= Mark Hill Forscutt =

English hymn writer in Latter Day Saint movement (1834–1903)

Mark Hill Forscutt (19 June 1834 – 18 October 1903) was an English hymn writer and a leader in several denominations of the Latter Day Saint movement. A convert to the Church of Jesus Christ of Latter-day Saints (LDS Church), Forscutt broke with that denomination for a number of reasons, not the least of which was the practice of plural marriage. Forscutt went on to serve in leadership positions in the Morrisite sect and later in the Reorganized Church of Jesus Christ of Latter Day Saints (RLDS Church).

Forscutt was born in Godmanchester, England. When Forscutt joined the LDS Church as a 19-year-old in 1853, his father disowned him and insisted that he move out of his childhood home. From 1855 to 1860, Forscutt was a missionary for the LDS Church in England.

Forscutt was married in March 1860 to fellow Latter-day Saint Elizabeth Unsworth. On their marriage day, Forscutt and his wife began their emigration to Utah Territory with the intention of joining the gathering of Latter-day Saints in Salt Lake City. Upon arriving in Utah, he became a secretary to Brigham Young, the president of the LDS Church. Shortly after his arrival, Forscutt began to learn about the Mormon practice of plural marriage, which he had not been aware of previously. This discovery, combined with other disagreements with Brigham Young, led Forscutt to disassociate himself from the LDS Church.
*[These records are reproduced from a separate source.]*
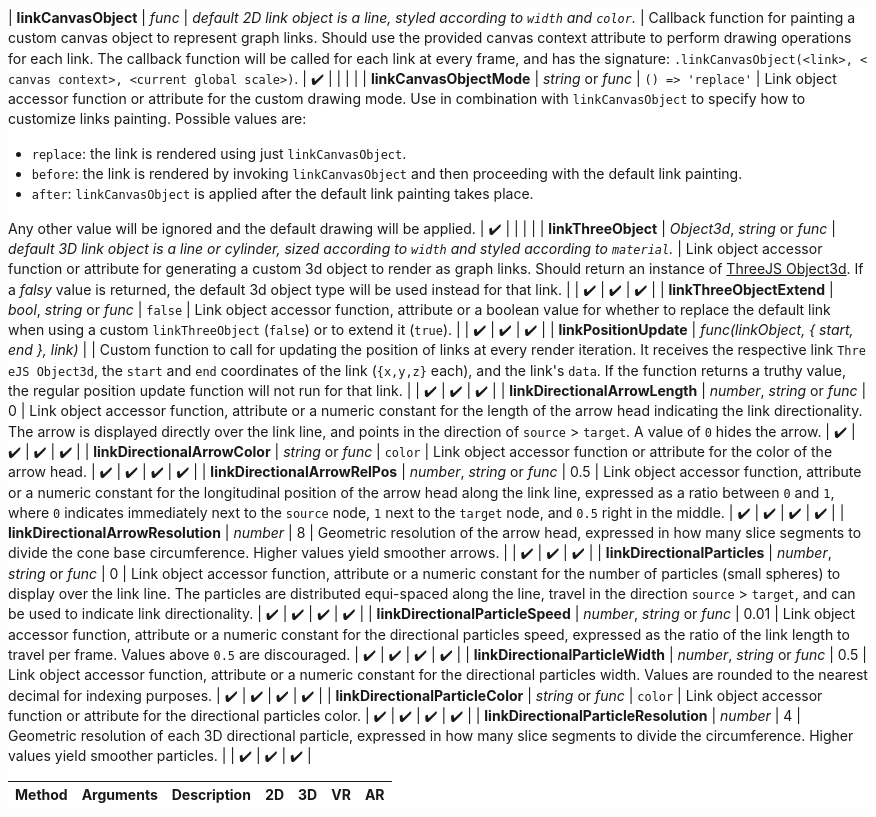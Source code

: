 | <b>linkCanvasObject</b> | <i>func</i> | *default 2D link object is a line, styled according to `width` and `color`.* | Callback function for painting a custom canvas object to represent graph links. Should use the provided canvas context attribute to perform drawing operations for each link. The callback function will be called for each link at every frame, and has the signature: `.linkCanvasObject(<link>, <canvas context>, <current global scale>)`. | :heavy_check_mark: | | | |
| <b>linkCanvasObjectMode</b> | <i>string</i> or <i>func</i> | `() => 'replace'` | Link object accessor function or attribute for the custom drawing mode. Use in combination with `linkCanvasObject` to specify how to customize links painting. Possible values are: <ul><li>`replace`: the link is rendered using just `linkCanvasObject`.</li><li>`before`: the link is rendered by invoking `linkCanvasObject` and then proceeding with the default link painting.</li><li>`after`: `linkCanvasObject` is applied after the default link painting takes place.</li></ul>Any other value will be ignored and the default drawing will be applied. | :heavy_check_mark: | | | |
| <b>linkThreeObject</b> | <i>Object3d</i>, <i>string</i> or <i>func</i> | *default 3D link object is a line or cylinder, sized according to `width` and styled according to `material`.* | Link object accessor function or attribute for generating a custom 3d object to render as graph links. Should return an instance of [ThreeJS Object3d](https://threejs.org/docs/index.html#api/core/Object3D). If a <i>falsy</i> value is returned, the default 3d object type will be used instead for that link. | | :heavy_check_mark: | :heavy_check_mark: | :heavy_check_mark: |
| <b>linkThreeObjectExtend</b> | <i>bool</i>, <i>string</i> or <i>func</i> | `false` | Link object accessor function, attribute or a boolean value for whether to replace the default link when using a custom `linkThreeObject` (`false`) or to extend it (`true`). | | :heavy_check_mark: | :heavy_check_mark: | :heavy_check_mark: |
| <b>linkPositionUpdate</b> | <i>func(linkObject, { start, end }, link)</i> | | Custom function to call for updating the position of links at every render iteration. It receives the respective link `ThreeJS Object3d`, the `start` and `end` coordinates of the link (`{x,y,z}` each), and the link's `data`. If the function returns a truthy value, the regular position update function will not run for that link. | | :heavy_check_mark: | :heavy_check_mark: | :heavy_check_mark: |
| <b>linkDirectionalArrowLength</b> | <i>number</i>, <i>string</i> or <i>func</i> | 0 | Link object accessor function, attribute or a numeric constant for the length of the arrow head indicating the link directionality. The arrow is displayed directly over the link line, and points in the direction of `source` > `target`. A value of `0` hides the arrow. | :heavy_check_mark: | :heavy_check_mark: | :heavy_check_mark: | :heavy_check_mark: |
| <b>linkDirectionalArrowColor</b> | <i>string</i> or <i>func</i> | `color` | Link object accessor function or attribute for the color of the arrow head. | :heavy_check_mark: | :heavy_check_mark: | :heavy_check_mark: | :heavy_check_mark: |
| <b>linkDirectionalArrowRelPos</b> | <i>number</i>, <i>string</i> or <i>func</i> | 0.5 | Link object accessor function, attribute or a numeric constant for the longitudinal position of the arrow head along the link line, expressed as a ratio between `0` and `1`, where `0` indicates immediately next to the `source` node, `1` next to the `target` node, and `0.5` right in the middle. | :heavy_check_mark: | :heavy_check_mark: | :heavy_check_mark: | :heavy_check_mark: |
| <b>linkDirectionalArrowResolution</b> | <i>number</i> | 8 | Geometric resolution of the arrow head, expressed in how many slice segments to divide the cone base circumference. Higher values yield smoother arrows. | | :heavy_check_mark: | :heavy_check_mark: | :heavy_check_mark: |
| <b>linkDirectionalParticles</b> | <i>number</i>, <i>string</i> or <i>func</i> | 0 | Link object accessor function, attribute or a numeric constant for the number of particles (small spheres) to display over the link line. The particles are distributed equi-spaced along the line, travel in the direction `source` > `target`, and can be used to indicate link directionality. | :heavy_check_mark: | :heavy_check_mark: | :heavy_check_mark: | :heavy_check_mark: |
| <b>linkDirectionalParticleSpeed</b> | <i>number</i>, <i>string</i> or <i>func</i> | 0.01 | Link object accessor function, attribute or a numeric constant for the directional particles speed, expressed as the ratio of the link length to travel per frame. Values above `0.5` are discouraged. | :heavy_check_mark: | :heavy_check_mark: | :heavy_check_mark: | :heavy_check_mark: |
| <b>linkDirectionalParticleWidth</b> | <i>number</i>, <i>string</i> or <i>func</i> | 0.5 | Link object accessor function, attribute or a numeric constant for the directional particles width. Values are rounded to the nearest decimal for indexing purposes. | :heavy_check_mark: | :heavy_check_mark: | :heavy_check_mark: | :heavy_check_mark: |
| <b>linkDirectionalParticleColor</b> | <i>string</i> or <i>func</i> | `color` | Link object accessor function or attribute for the directional particles color. | :heavy_check_mark: | :heavy_check_mark: | :heavy_check_mark: | :heavy_check_mark: |
| <b>linkDirectionalParticleResolution</b> | <i>number</i> | 4 | Geometric resolution of each 3D directional particle, expressed in how many slice segments to divide the circumference. Higher values yield smoother particles. | | :heavy_check_mark: | :heavy_check_mark: | :heavy_check_mark: |

| Method | Arguments | Description | 2D | 3D | VR | AR |
| --- | :--: | --- | :--: | :--: | :--: | :--: |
Forscutt became affiliated with a group led by Joseph Morris; he was an apostle in the Morrisite organization and was involved in the 1861 Morrisite War. After these incidents, Forscutt joined the United States Army unit at Fort Douglas in Salt Lake City and was stationed in Ruby Valley (now Nevada) before returning to Salt Lake City.
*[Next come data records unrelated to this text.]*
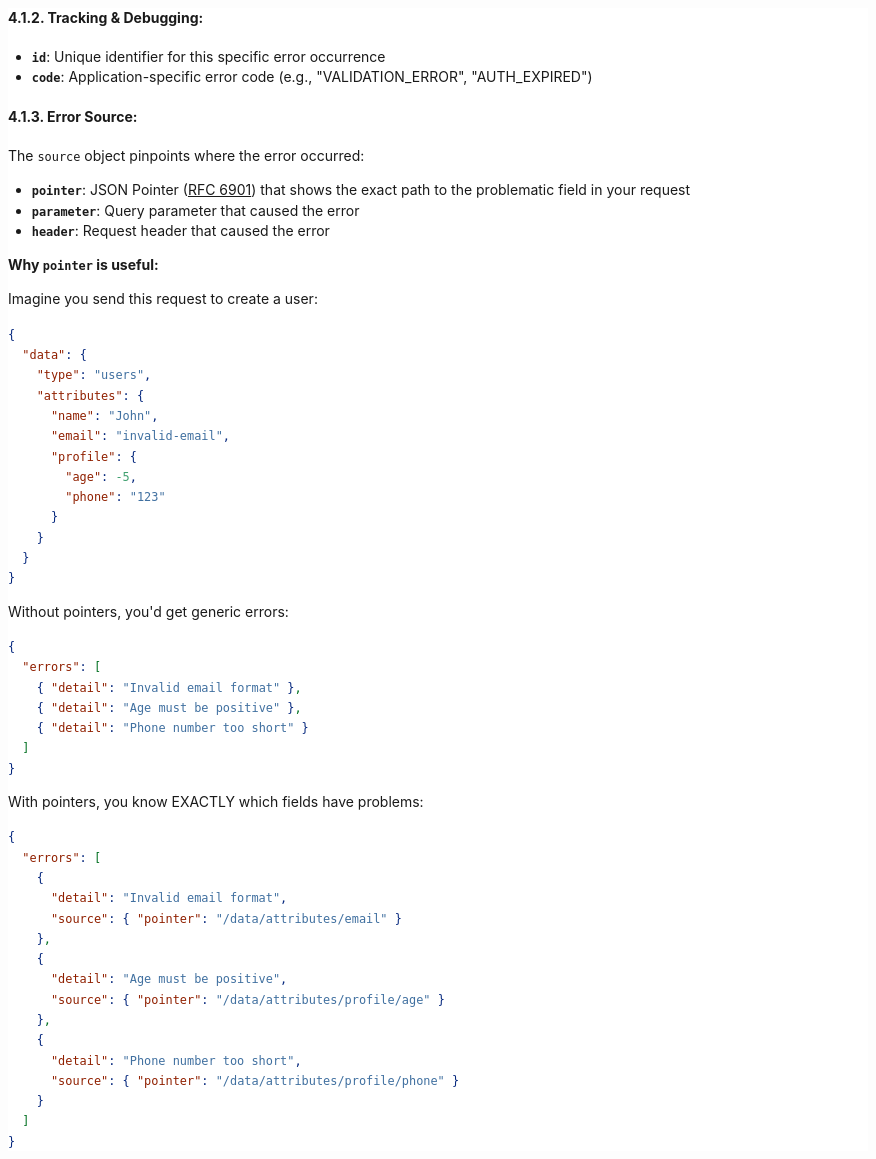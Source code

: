 #### 4.1.2. Tracking & Debugging:

- **`id`**: Unique identifier for this specific error occurrence
- **`code`**: Application-specific error code (e.g., "VALIDATION_ERROR", "AUTH_EXPIRED")

#### 4.1.3. Error Source:

The `source` object pinpoints where the error occurred:

- **`pointer`**: JSON Pointer ([RFC 6901](https://tools.ietf.org/html/rfc6901)) that shows the exact path to the problematic field in your request
- **`parameter`**: Query parameter that caused the error
- **`header`**: Request header that caused the error

**Why `pointer` is useful:**

Imagine you send this request to create a user:

```json
{
  "data": {
    "type": "users",
    "attributes": {
      "name": "John",
      "email": "invalid-email",
      "profile": {
        "age": -5,
        "phone": "123"
      }
    }
  }
}
```

Without pointers, you'd get generic errors:

```json
{
  "errors": [
    { "detail": "Invalid email format" },
    { "detail": "Age must be positive" },
    { "detail": "Phone number too short" }
  ]
}
```

With pointers, you know EXACTLY which fields have problems:

```json
{
  "errors": [
    {
      "detail": "Invalid email format",
      "source": { "pointer": "/data/attributes/email" }
    },
    {
      "detail": "Age must be positive",
      "source": { "pointer": "/data/attributes/profile/age" }
    },
    {
      "detail": "Phone number too short",
      "source": { "pointer": "/data/attributes/profile/phone" }
    }
  ]
}
```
In 1865, Forscutt joined the RLDS Church in Salt Lake City. He soon left the territory. Forscutt became a close personal friend of Joseph Smith III. Forscutt later served as a full-time missionary for the RLDS Church in England and the Society Islands. He was a copyist in the process that led to the publication of the Joseph Smith Translation of the Bible in 1866. Forscutt composed a number of hymns and was the editor of Saints' Harmony, an RLDS Church hymnal published in 1889.

Forscutt was a preacher in the RLDS Church until his death. On 2 May 1879, Forscutt preached the sermon at the funeral of Emma Smith Bidamon, the widow of Joseph Smith Jr. and mother of Joseph Smith III.

Mark and Elizabeth Forscutt were the parents of three children Amy Forscutt Parr, Ruby Forscutt Faunce, and Mark Zenas Forscutt. They divorced in 1867.